> **Problem to solve**:
Please repeat every entry exactly as written, but skip the pictures.

Material for the task section start

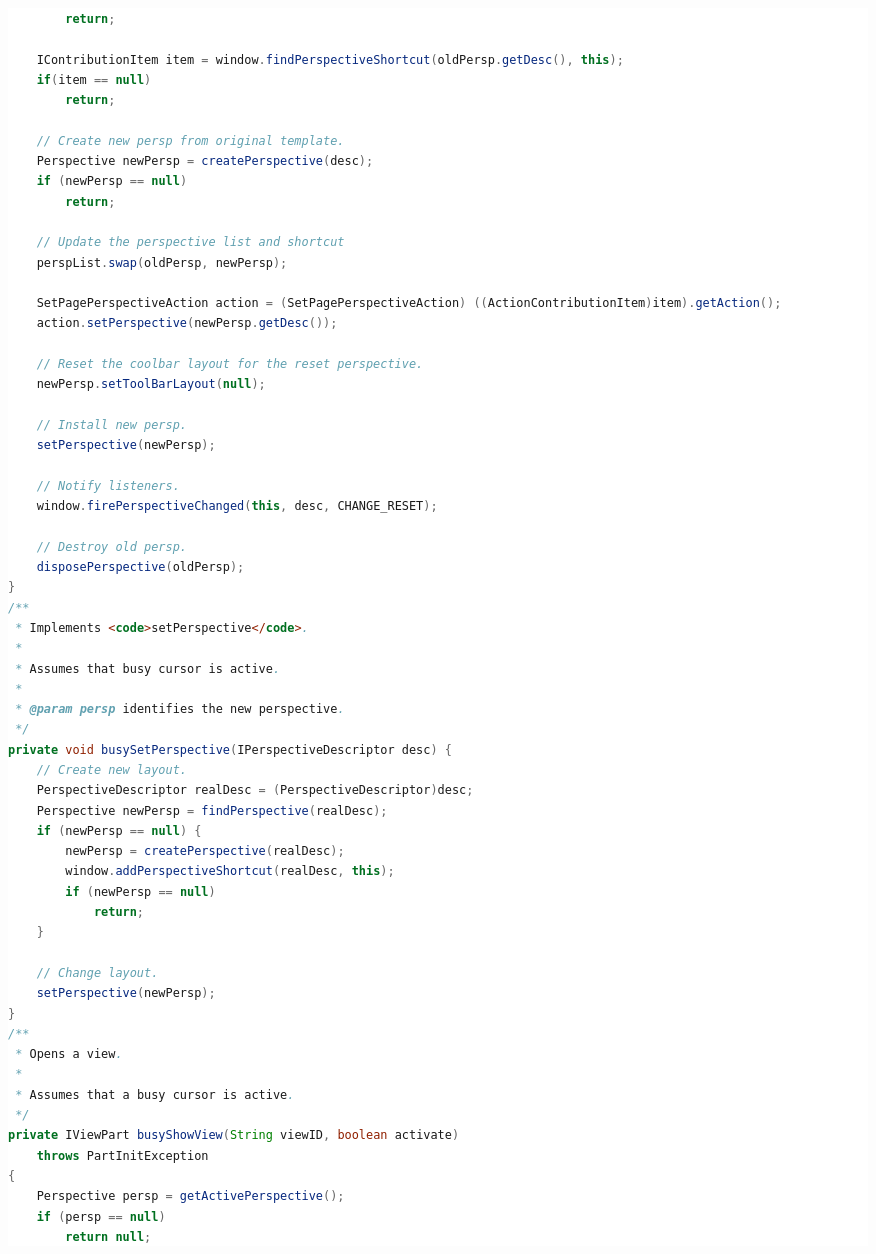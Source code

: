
```java
		return;

	IContributionItem item = window.findPerspectiveShortcut(oldPersp.getDesc(), this);
	if(item == null)
		return;
		
	// Create new persp from original template.
	Perspective newPersp = createPerspective(desc);
	if (newPersp == null)
		return;
	
	// Update the perspective list and shortcut
	perspList.swap(oldPersp, newPersp);
	
	SetPagePerspectiveAction action = (SetPagePerspectiveAction) ((ActionContributionItem)item).getAction();
	action.setPerspective(newPersp.getDesc());

	// Reset the coolbar layout for the reset perspective.
	newPersp.setToolBarLayout(null);

	// Install new persp.
	setPerspective(newPersp);

	// Notify listeners.
	window.firePerspectiveChanged(this, desc, CHANGE_RESET);
	
	// Destroy old persp.
	disposePerspective(oldPersp);
}
/**
 * Implements <code>setPerspective</code>.
 *
 * Assumes that busy cursor is active.
 * 
 * @param persp identifies the new perspective.
 */
private void busySetPerspective(IPerspectiveDescriptor desc) {
	// Create new layout.
	PerspectiveDescriptor realDesc = (PerspectiveDescriptor)desc;
	Perspective newPersp = findPerspective(realDesc);
	if (newPersp == null) {
		newPersp = createPerspective(realDesc);
		window.addPerspectiveShortcut(realDesc, this);
		if (newPersp == null)
			return;
	}

	// Change layout.
	setPerspective(newPersp);
}
/**
 * Opens a view.
 *
 * Assumes that a busy cursor is active.
 */
private IViewPart busyShowView(String viewID, boolean activate) 
	throws PartInitException
{
	Perspective persp = getActivePerspective();
	if (persp == null)
		return null;

```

Material for the task section end

> **Solution to this task**:
Source code

:
```java
		return;

	IContributionItem item = window.findPerspectiveShortcut(oldPersp.getDesc(), this);
	if(item == null)
		return;
		
	// Create new persp from original template.
	Perspective newPersp = createPerspective(desc);
	if (newPersp == null)
		return;
	
	// Update the perspective list and shortcut
	perspList.swap(oldPersp, newPersp);
	
	SetPagePerspectiveAction action = (SetPagePerspectiveAction) ((ActionContributionItem)item).getAction();
	action.setPerspective(newPersp.getDesc());

	// Reset the coolbar layout for the reset perspective.
	newPersp.setToolBarLayout(null);

	// Install new persp.
	setPerspective(newPersp);

	// Notify listeners.
	window.firePerspectiveChanged(this, desc, CHANGE_RESET);
	
	// Destroy old persp.
	disposePerspective(oldPersp);
}
/**
 * Implements <code>setPerspective</code>.
 *
 * Assumes that busy cursor is active.
 * 
 * @param persp identifies the new perspective.
 */
private void busySetPerspective(IPerspectiveDescriptor desc) {
	// Create new layout.
	PerspectiveDescriptor realDesc = (PerspectiveDescriptor)desc;
	Perspective newPersp = findPerspective(realDesc);
	if (newPersp == null) {
		newPersp = createPerspective(realDesc);
		window.addPerspectiveShortcut(realDesc, this);
		if (newPersp == null)
			return;
	}

	// Change layout.
	setPerspective(newPersp);
}
/**
 * Opens a view.
 *
 * Assumes that a busy cursor is active.
 */
private IViewPart busyShowView(String viewID, boolean activate) 
	throws PartInitException
{
	Perspective persp = getActivePerspective();
	if (persp == null)
		return null;

```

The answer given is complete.